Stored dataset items
= Beginning of Section =

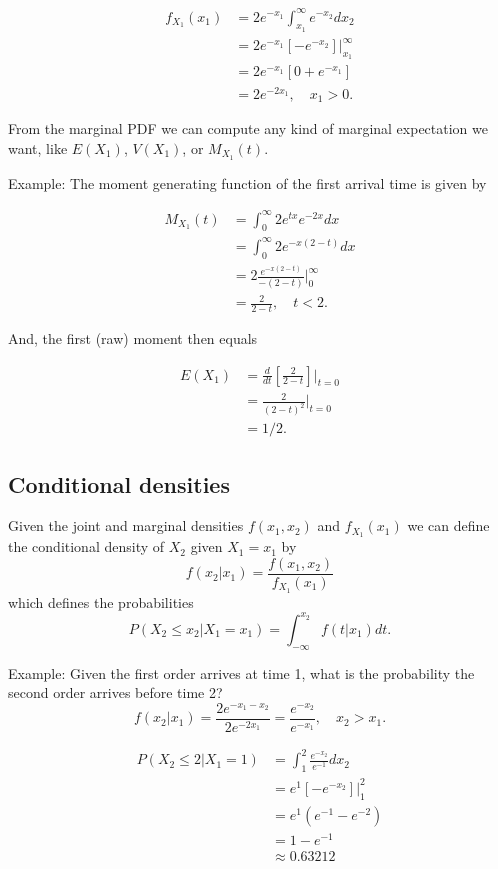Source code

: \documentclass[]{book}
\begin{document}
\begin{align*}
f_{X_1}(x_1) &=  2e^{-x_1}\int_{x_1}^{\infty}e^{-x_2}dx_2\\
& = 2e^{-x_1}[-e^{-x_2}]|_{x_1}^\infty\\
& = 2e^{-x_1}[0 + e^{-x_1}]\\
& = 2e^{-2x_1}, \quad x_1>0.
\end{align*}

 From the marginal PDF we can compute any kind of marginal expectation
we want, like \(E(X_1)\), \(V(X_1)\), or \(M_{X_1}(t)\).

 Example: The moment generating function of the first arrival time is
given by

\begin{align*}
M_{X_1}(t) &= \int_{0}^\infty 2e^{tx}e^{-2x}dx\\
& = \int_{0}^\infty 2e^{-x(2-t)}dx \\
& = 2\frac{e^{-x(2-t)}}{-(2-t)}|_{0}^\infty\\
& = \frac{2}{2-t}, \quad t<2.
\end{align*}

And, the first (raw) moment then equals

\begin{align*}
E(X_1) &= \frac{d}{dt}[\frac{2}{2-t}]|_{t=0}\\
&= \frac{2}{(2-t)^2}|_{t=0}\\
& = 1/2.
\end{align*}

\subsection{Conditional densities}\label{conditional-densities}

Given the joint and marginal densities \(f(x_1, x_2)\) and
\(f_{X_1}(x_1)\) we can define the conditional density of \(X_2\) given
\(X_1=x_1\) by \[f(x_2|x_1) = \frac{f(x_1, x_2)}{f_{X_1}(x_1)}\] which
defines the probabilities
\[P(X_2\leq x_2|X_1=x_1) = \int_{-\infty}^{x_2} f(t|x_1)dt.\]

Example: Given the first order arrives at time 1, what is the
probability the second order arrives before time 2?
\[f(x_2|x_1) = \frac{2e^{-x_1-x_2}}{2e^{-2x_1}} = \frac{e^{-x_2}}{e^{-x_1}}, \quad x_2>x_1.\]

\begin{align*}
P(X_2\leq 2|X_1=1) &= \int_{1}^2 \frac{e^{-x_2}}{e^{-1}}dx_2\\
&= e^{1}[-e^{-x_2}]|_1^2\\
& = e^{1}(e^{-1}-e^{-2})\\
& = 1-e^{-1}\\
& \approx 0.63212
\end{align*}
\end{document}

= End of Section =

» Task directions:
Starting from the records above, filter out all lines except those containing the word "first".

» Task output:
 Example: The moment generating function of the first arrival time is
And, the first (raw) moment then equals
Example: Given the first order arrives at time 1, what is the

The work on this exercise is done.